TASK OBJECTIVE | What is the count of lines in the data that hold the string "currently"? State the number alone.

(Extracted data entries)
* * * * *
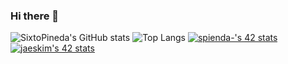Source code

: ### Hi there 👋

<!--
**SixtoPineda/SixtoPineda** is a ✨ _special_ ✨ repository because its `README.md` (this file) appears on your GitHub profile.

Here are some ideas to get you started:

- 🔭 I’m currently working on ...
- 🌱 I’m currently learning ...
- 👯 I’m looking to collaborate on ...
- 🤔 I’m looking for help with ...
- 💬 Ask me about ...
- 📫 How to reach me: ...
- 😄 Pronouns: ...
- ⚡ Fun fact: ...
-->
![SixtoPineda's GitHub stats](https://github-readme-stats.vercel.app/api?username=SixtoPineda&count_private=true&show_icons=true&hide=issues&hide_border=true&theme=nightowl)
![Top Langs](https://github-readme-stats.vercel.app/api/top-langs/?username=SixtoPineda&layout=compact&theme=nightowl)
[![spienda-'s 42 stats](https://badge42.herokuapp.com/api/stats/spienda-?privacyName=true)](https://profile.intra.42.fr/users/spineda-)
[![jaeskim's 42 stats](https://badge42.herokuapp.com/api/stats/spineda-)](https://github.com/JaeSeoKim/badge42)
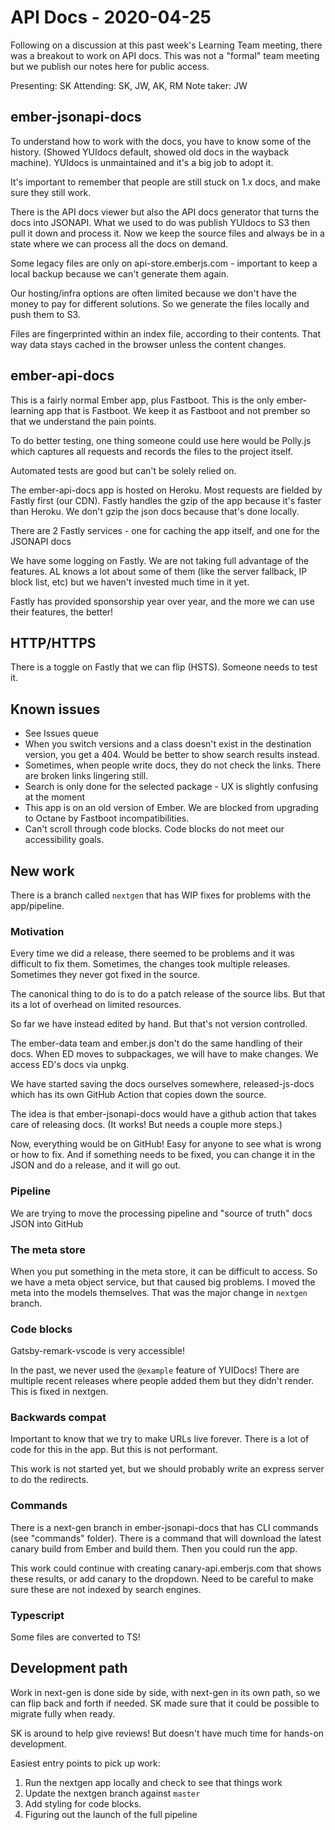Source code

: # API Docs - 2020-04-25

Following on a discussion at this past week's Learning Team meeting, there was a breakout to work on API docs. This was not a "formal" team meeting but we publish our notes here for public access.

Presenting: SK
Attending: SK, JW, AK, RM
Note taker: JW

## ember-jsonapi-docs

To understand how to work with the docs, you have to know some of the history. (Showed YUIdocs default, showed old docs in the wayback machine). YUIdocs is unmaintained and it's a big job to adopt it.

It's important to remember that people are still stuck on 1.x docs, and make sure they still work.

There is the API docs viewer but also the API docs generator that turns the docs into JSONAPI. What we used to do was publish YUIdocs to S3 then pull it down and process it.
Now we keep the source files and always be in a state where we can process all the docs on demand.

Some legacy files are only on api-store.emberjs.com - important to keep a local backup because we can't generate them again.

Our hosting/infra options are often limited because we don't have the money to pay for different solutions. So we generate the files locally and push them to S3.

Files are fingerprinted within an index file, according to their contents. That way data stays cached in the browser unless the content changes.

## ember-api-docs

This is a fairly normal Ember app, plus Fastboot. This is the only ember-learning app that is Fastboot. We keep it as Fastboot and not prember so that we understand the pain points.

To do better testing, one thing someone could use here would be Polly.js which captures all requests and records the files to the project itself.

Automated tests are good but can't be solely relied on.

The ember-api-docs app is hosted on Heroku. Most requests are fielded by Fastly first (our CDN). Fastly handles the gzip of the app because it's faster than Heroku. We don't gzip the json docs because that's done locally.

There are 2 Fastly services - one for caching the app itself, and one for the JSONAPI docs

We have some logging on Fastly. We are not taking full advantage of the features. AL knows a lot about some of them (like the server fallback, IP block list, etc) but we haven't invested much time in it yet.

Fastly has provided sponsorship year over year, and the more we can use their features, the better!

## HTTP/HTTPS

There is a toggle on Fastly that we can flip (HSTS). Someone needs to test it.

## Known issues

- See Issues queue
- When you switch versions and a class doesn't exist in the destination version, you get a 404. Would be better to show search results instead.
- Sometimes, when people write docs, they do not check the links. There are broken links lingering still.
- Search is only done for the selected package - UX is slightly confusing at the moment
- This app is on an old version of Ember. We are blocked from upgrading to Octane by Fastboot incompatibilities.
- Can't scroll through code blocks. Code blocks do not meet our accessibility goals.

## New work

There is a branch called `nextgen` that has WIP fixes for problems with the app/pipeline.

### Motivation

Every time we did a release, there seemed to be problems and it was difficult to fix them. Sometimes, the changes took multiple releases. Sometimes they never got fixed in the source.

The canonical thing to do is to do a patch release of the source libs. But that its a lot of overhead on limited resources.

So far we have instead edited by hand. But that's not version controlled.

The ember-data team and ember.js don't do the same handling of their docs. When ED moves to subpackages, we will have to make changes. We access ED's docs via unpkg.

We have started saving the docs ourselves somewhere, released-js-docs which has its own GitHub Action that copies down the source.

The idea is that ember-jsonapi-docs would have a github action that takes care of releasing docs. (It works! But needs a couple more steps.)

Now, everything would be on GitHub! Easy for anyone to see what is wrong or how to fix. And if something needs to be fixed, you can change it in the JSON and do a release, and it will go out.


### Pipeline

We are trying to move the processing pipeline and "source of truth" docs JSON into GitHub

### The meta store

When you put something in the meta store, it can be difficult to access. So we have a meta object service, but that caused big problems. I moved the meta into the models themselves. That was the major change in `nextgen` branch.

### Code blocks

Gatsby-remark-vscode is very accessible! 

In the past, we never used the `@example` feature of YUIDocs! There are multiple recent releases where people added them but they didn't render. This is fixed in nextgen.

### Backwards compat

Important to know that we try to make URLs live forever.
There is a lot of code for this in the app. But this is not performant. 

This work is not started yet, but we should probably write an express server to do the redirects.

### Commands

There is a next-gen branch in ember-jsonapi-docs that has CLI commands (see "commands" folder). There is a command that will download the latest canary build from Ember and build them. Then you could run the app.

This work could continue with creating canary-api.emberjs.com that shows these results, or add canary to the dropdown. Need to be careful to make sure these are not indexed by search engines.

### Typescript

Some files are converted to TS!

## Development path

Work in next-gen is done side by side, with next-gen in its own path, so we can flip back and forth if needed. SK made sure that it could be possible to migrate fully when ready.

SK is around to help give reviews! But doesn't have much time for hands-on development.

Easiest entry points to pick up work:
1. Run the nextgen app locally and check to see that things work
2. Update the nextgen branch against `master`
3. Add styling for code blocks.
4. Figuring out the launch of the full pipeline


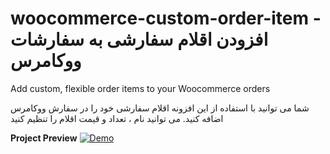# woocommerce-custom-order-item - افزودن اقلام سفارشی به سفارشات ووکامرس
Add custom, flexible order items to your Woocommerce orders


شما می توانید با استفاده از این افزونه اقلام سفارشی خود را در سفارش ووکامرس اضافه کنید. می توانید نام ، تعداد و قیمت اقلام را تنظیم کنید


**Project Preview**
[![Demo](https://raw.githubusercontent.com/alihesarian/woocommerce-custom-order-item/master/Screenshot.jpg "Demo")](https://raw.githubusercontent.com/alihesarian/woocommerce-custom-order-item/master/Screenshot.jpg "Demo")
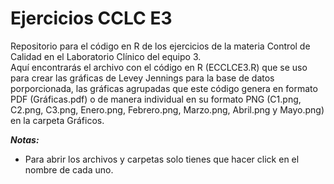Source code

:# Ejercicios CCLC E3
Repositorio para el código en R de los ejercicios de la materia Control de Calidad en el Laboratorio Clínico del equipo 3.   
Aquí encontrarás el archivo con el código en R (ECCLCE3.R) que se uso para crear las gráficas de Levey Jennings para la base de datos porporcionada, las gráficas
agrupadas que este código genera en formato PDF (Gráficas.pdf) o de manera individual en su formato PNG (C1.png, C2.png, C3.png, Enero.png, Febrero.png, Marzo.png,
Abril.png y Mayo.png) en la carpeta Gráficos.

***Notas:***
+ Para abrir los archivos y carpetas solo tienes que hacer click en el nombre de cada uno.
* * * * *
RESPONSE | 2